Monday, June 12, 2006

The Lottery

Two years ago, I had one of those days. On that day, someone met me for the first time. As I recall, we weren't even introduced, just placed close together in a room by chance. To this day, I don't think I would recognize that person on the street. But they formed a judgement about me, a judgement I knew nothing about until today.

Today I learned that my child's daily life is being affected by a single unremarkable encounter in my life from two years ago.

Today, I suddenly realized: I know what Shirley Jackson was talking about.

8 comments:

Granny said...

I've read Haunting of Hill House, We Have Always Lived in the Castle, and The Lottery and I'm puzzled.

And a little concerned for you.

Madcap said...

Sorry, I'm not getting the references at all. I'm assuming this influence in your child's life isn't to his/her advantage though. Small town life can be a double-edged sword alright.

arcolaura said...

Not a positive influence, no, except perhaps in the sense of building character and a thick skin. I appreciate the concern, but I'm watching the situation, and as far as I can tell it's minor and best left to correct itself with time. I hesitated about posting anything, knowing there is a chance I would actually make things worse.

I don't think this kind of thing is limited to small towns. Workplaces, religious communities, any place with ongoing interactions amongst the same group of people can develop the same kind of problem. Someone is singled out for hostility on a basis so trivial that it's barely above random chance. "The Lottery" sprang to mind, after all these years, because that's what I couldn't deal with when I first read it: the fact that the strike of darkness is so arbitrary.

Deb said...

Laura- I think I read that short story in a Great Books program designed to enlighten us gifted fifth graders. I think I'm finally starting to understand it.

I have so far been blind to the effects of being outsiders in a small, close-knit (as in related, biologically, mostly) community, but I'm sure I am perceived as being different enough, or maybe even cold, to warrant some "special treatment". Ugh.

CG said...

oh, this is so deja vu to me. I would bet my bottom dollar that this has to do with school. And I'd guess it isn't small towns that are a double edged sword but the whole and entire dynamic of schooling that is in and of itself evil.

But then, I have an opinion on the subject because I was once the child whose teacher had something against her parent. And it is funny how something that happened at 9 is still a bitter pill at 45.

Not that I'm not over it, I am, but it isn't character building. It is reality but it should be no child's reality.

And surely you can tell, I'm speaking totally out of my own experience, making assumptions, jumping to unjustified conclusions -- and so perhaps you can tell that I'm also not really doing that since I know that I know that I'm doing that.

But I'm saying, protect the child, period.

arcolaura said...

Protect, or prepare?

Does it have something to do with school - yes, but what doesn't? School provides the nucleus where a lot of these interactions take place, but if it wasn't school, it would be something else (church, an auction sale, the fair, the grocery store, whatever community gatherings would happen if we weren't all busy doing school things).

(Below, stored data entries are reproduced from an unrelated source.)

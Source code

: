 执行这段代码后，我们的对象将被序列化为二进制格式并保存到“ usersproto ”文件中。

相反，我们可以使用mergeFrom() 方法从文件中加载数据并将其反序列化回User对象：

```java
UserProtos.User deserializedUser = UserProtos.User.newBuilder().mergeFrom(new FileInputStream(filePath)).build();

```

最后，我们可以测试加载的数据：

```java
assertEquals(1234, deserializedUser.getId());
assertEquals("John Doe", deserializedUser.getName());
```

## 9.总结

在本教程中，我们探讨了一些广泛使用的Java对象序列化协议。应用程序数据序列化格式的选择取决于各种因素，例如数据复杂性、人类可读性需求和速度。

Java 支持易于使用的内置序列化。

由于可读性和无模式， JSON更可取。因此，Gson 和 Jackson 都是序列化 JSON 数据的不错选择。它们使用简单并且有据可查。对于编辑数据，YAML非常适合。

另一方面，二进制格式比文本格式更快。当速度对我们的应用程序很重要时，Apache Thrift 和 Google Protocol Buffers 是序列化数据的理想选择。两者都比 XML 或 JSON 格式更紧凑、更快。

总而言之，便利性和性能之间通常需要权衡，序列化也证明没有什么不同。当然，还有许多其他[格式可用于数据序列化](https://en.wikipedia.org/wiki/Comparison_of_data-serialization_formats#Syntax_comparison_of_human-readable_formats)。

I do wonder about homeschooling, or unschooling. But I think the same kind of problems would find their way into our lives, not on the daily basis, perhaps, but probably even more intensely when they did intrude.

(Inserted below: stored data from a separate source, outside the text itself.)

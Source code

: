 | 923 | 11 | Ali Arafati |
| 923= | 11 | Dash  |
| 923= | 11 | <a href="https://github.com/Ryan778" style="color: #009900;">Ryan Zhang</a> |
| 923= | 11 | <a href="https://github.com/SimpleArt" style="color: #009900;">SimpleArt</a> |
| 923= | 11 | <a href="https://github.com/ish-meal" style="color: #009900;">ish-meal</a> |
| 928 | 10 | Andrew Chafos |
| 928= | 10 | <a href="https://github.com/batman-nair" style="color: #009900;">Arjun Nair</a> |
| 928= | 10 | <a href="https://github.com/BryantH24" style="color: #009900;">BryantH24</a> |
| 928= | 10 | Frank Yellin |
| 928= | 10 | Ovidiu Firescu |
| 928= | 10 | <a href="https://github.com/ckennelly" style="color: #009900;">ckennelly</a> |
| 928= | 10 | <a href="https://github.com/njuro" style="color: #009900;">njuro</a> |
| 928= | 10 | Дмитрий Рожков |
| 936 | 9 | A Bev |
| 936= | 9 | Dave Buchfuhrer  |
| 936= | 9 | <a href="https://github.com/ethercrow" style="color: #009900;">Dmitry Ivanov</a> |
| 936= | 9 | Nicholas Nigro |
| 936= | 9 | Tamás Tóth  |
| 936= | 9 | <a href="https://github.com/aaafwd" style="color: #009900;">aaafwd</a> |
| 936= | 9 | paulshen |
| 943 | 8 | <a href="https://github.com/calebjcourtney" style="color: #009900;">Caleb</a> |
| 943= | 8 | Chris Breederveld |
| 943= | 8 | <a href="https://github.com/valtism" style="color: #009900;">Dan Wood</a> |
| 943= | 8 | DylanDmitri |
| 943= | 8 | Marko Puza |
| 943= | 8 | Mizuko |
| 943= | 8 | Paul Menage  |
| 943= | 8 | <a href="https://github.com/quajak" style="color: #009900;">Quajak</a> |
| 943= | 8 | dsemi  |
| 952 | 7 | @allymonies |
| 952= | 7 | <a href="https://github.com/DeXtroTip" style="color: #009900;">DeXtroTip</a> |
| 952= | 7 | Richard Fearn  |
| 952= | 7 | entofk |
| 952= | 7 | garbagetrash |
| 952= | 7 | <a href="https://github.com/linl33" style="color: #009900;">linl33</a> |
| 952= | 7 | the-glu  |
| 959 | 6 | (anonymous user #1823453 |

I think the problem is wider and deeper than schooling. Whether it goes back all the way to our genetic coding and the survival value of knowing who is "in" and who is "out," or whether it is more a product of modern economic competition, I don't know.

CG said...

Protect. There is no prepare. It is not inevitable.

Except maybe in the artificial institutional heirarchical environments of schooling and the church.

I know we don't live with it, because we wouldn't put up with it. And I wouldn't encourage my children to think that they have to put up with it either. But we all have different tolerances for different things.

And competition is an interesting point. It is, by and large, so useless.

hmmm, I should think about doing a post about my theories that humans evolved to face real threats to their existence, but in modern times, there aren't any real threats so they make them up, pretend stuff is important (and threatening) that really isn't important at all.

Of course, best wishes for you and yours in picking your way through whatever the specifics of the situation are.

arcolaura said...

Thanks, CG. One thing that I think helps our kids, is that they know we don't care about school. We care about their learning, and their successes at whatever they want to succeed at. Grades, teacher approval, "making the team" - none of that matters to us one jot. The kids know that when we send them to school, it's not because we have some personal agenda to fulfill through them. And if the time comes that they need to do their learning some other way, we will make that work.

Deb - the outsider thing is real (don't I know it) but part of my realization from this incident is that the provocation for turning against someone can be very small. I am sure there are people who have lived here all their lives, and their parents and grandparents before them as well, and yet they too get cut off and shunned. In fact I can think of examples right now. Quiet saints, these people: generous and fair dealing and friendly; but not properly ambitious or something, and therefore looked-down-upon (among the adults) and picked on (among the kids). Sadly, I expect that if you could get people to speak openly about why they do this shunning, they might talk about keeping up a community standard. In reality, community is what they lose, rather than what they protect, but how many will ever question themselves deeply enough to see that?